Около часа они обсуждали план кампании, целью которой было провести процесс по делу об убийстве с максимальной видимостью законности, дабы удовлетворить жителей Шинн-Корнерс и постепенно выветрить из них мятежные настроения.
— Вы должны вести обвинение энергично, Феррис, — наставлял судья Шинн, — а ты, Энди, должен так же добросовестно защищать подсудимого. Мы находимся в положении рефери и двух боксеров, заранее договаривающихся об исходе поединка. Все должно выглядеть вполне достоверно — со спорами между обвинителем и защитником, протестами, принимаемыми или отклоняемыми судьей, перерывами в слушании и так далее. В то же время я хочу, чтобы в протоколе было зафиксировано как можно больше нарушений правил. Наша цель — совершить максимум посягательств на права обвиняемого, чтобы в итоге защитить их. На данной стадии защита прав Ковальчика важнее установления его виновности или невиновности.

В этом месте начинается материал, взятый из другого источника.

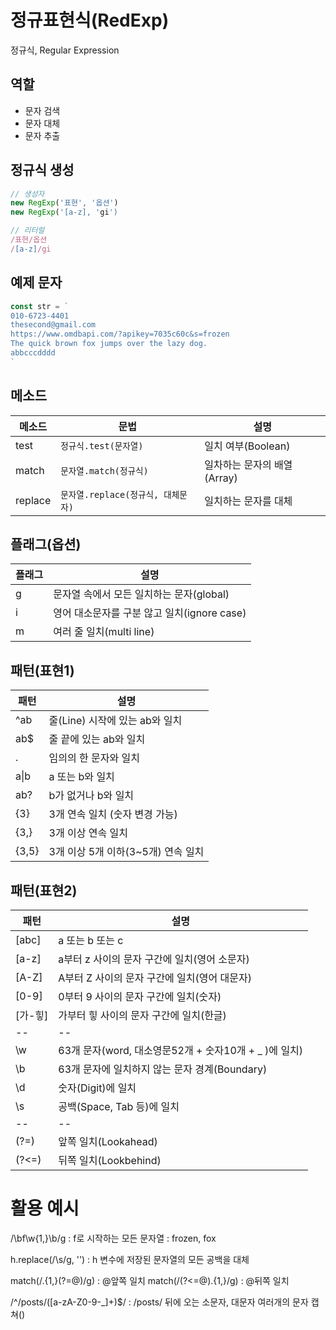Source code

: # 정규표현식(RedExp)
정규식, Regular Expression

## 역할
- 문자 검색
- 문자 대체
- 문자 추출

## 정규식 생성

```js
// 생성자
new RegExp('표현', '옵션')
new RegExp('[a-z], 'gi')

// 리터럴
/표현/옵션
/[a-z]/gi
```

## 예제 문자
```js
const str = `
010-6723-4401
thesecond@gmail.com
https://www.omdbapi.com/?apikey=7035c60c&s=frozen
The quick brown fox jumps over the lazy dog.
abbcccdddd
`
```

## 메소드

메소드 | 문법 | 설명
--|--|--
test | `정규식.test(문자열)` | 일치 여부(Boolean)
match | `문자열.match(정규식)` | 일차하는 문자의 배열(Array)
replace | `문자열.replace(정규식, 대체문자)` | 일치하는 문자를 대체

## 플래그(옵션)

플래그 | 설명
--|--
g | 문자열 속에서 모든 일치하는 문자(global)
i | 영어 대소문자를 구분 않고 일치(ignore case)
m | 여러 줄 일치(multi line)

## 패턴(표현1)

패턴 | 설명
-- | --
^ab | 줄(Line) 시작에 있는 ab와 일치
ab$ | 줄 끝에 있는 ab와 일치
. | 임의의 한 문자와 일치
a&verbar;b | a 또는 b와 일치
ab? | b가 없거나 b와 일치
{3} | 3개 연속 일치 (숫자 변경 가능)
{3,} | 3개 이상 연속 일치
{3,5} | 3개 이상 5개 이하(3~5개) 연속 일치

## 패턴(표현2)
패턴 | 설명
-- | --
[abc] | a 또는 b 또는 c
[a-z] | a부터 z 사이의 문자 구간에 일치(영어 소문자)
[A-Z] | A부터 Z 사이의 문자 구간에 일치(영어 대문자)
[0-9] | 0부터 9 사이의 문자 구간에 일치(숫자)
[가-힣] | 가부터 힣 사이의 문자 구간에 일치(한글)
-- | --
\w | 63개 문자(word, 대소영문52개 + 숫자10개 + _ )에 일치)
\b | 63개 문자에 일치하지 않는 문자 경계(Boundary)
\d | 숫자(Digit)에 일치
\s | 공백(Space, Tab 등)에 일치
-- | --
(?=) | 앞쪽 일치(Lookahead)
(?<=) | 뒤쪽 일치(Lookbehind)

# 활용 예시

/\bf\w{1,}\b/g : f로 시작하는 모든 문자열 : frozen, fox

h.replace(/\s/g, '') : h 변수에 저장된 문자열의 모든 공백을 대체

match(/.{1,}(?=@)/g) : @앞쪽 일치
match(/(?<=@).{1,}/g) : @뒤쪽 일치

/^\/posts\/([a-zA-Z0-9-_]+)$/ : /posts/ 뒤에 오는 소문자, 대문자 여러개의 문자 캡쳐()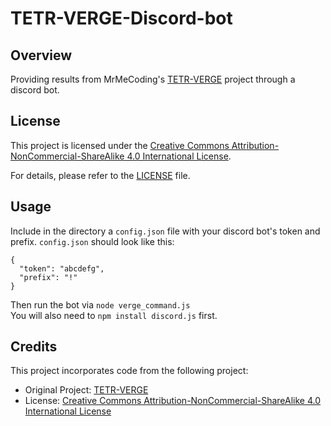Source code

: # TETR-VERGE-Discord-bot

## Overview

Providing results from MrMeCoding's [TETR-VERGE](https://github.com/MrMeCoding/TETR-VERGE) project through a discord bot.

## License

This project is licensed under the [Creative Commons Attribution-NonCommercial-ShareAlike 4.0 International License](https://creativecommons.org/licenses/by-nc-sa/4.0/).

For details, please refer to the [LICENSE](LICENSE) file.

## Usage

Include in the directory a `config.json` file with your discord bot's token and prefix. `config.json` should look like this:
```
{
  "token": "abcdefg",
  "prefix": "!"
}
```
Then run the bot via `node verge_command.js`  
You will also need to `npm install discord.js` first.

## Credits

This project incorporates code from the following project:

- Original Project: [TETR-VERGE](https://github.com/MrMeCoding/TETR-VERGE)
- License: [Creative Commons Attribution-NonCommercial-ShareAlike 4.0 International License](https://creativecommons.org/licenses/by-nc-sa/4.0/)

— Полагаю, — осведомился Эдамс, — Ковальчик впоследствии не сможет выйти сухим из воды на основании двойной подсудности по одному обвинению?
— Нет, Феррис, — ответил судья Шинн. — Если это жюри признает его виновным — что, разумеется, и произойдет, — он сам захочет, чтобы процесс объявили недействительным, дабы получить шанс признания себя невиновным в настоящем суде. А если каким-то чудом Шинн-Корнерс оправдает его, у нас будет протокол всего фарса со всеми ошибками и нарушениями, чтобы доказать его незаконность. В любом случае права Ковальчика будут защищены.
— Надеюсь, — мрачно произнес внучатый племянник Фанни Эдамс. — Потому что, на мой взгляд, сукин сын виновен, как польский ад, место в котором ему обеспечено.
Старый Энди Уэбстер покачал головой:
— Просто невероятно! Ни за что на свете не пропустил бы такое!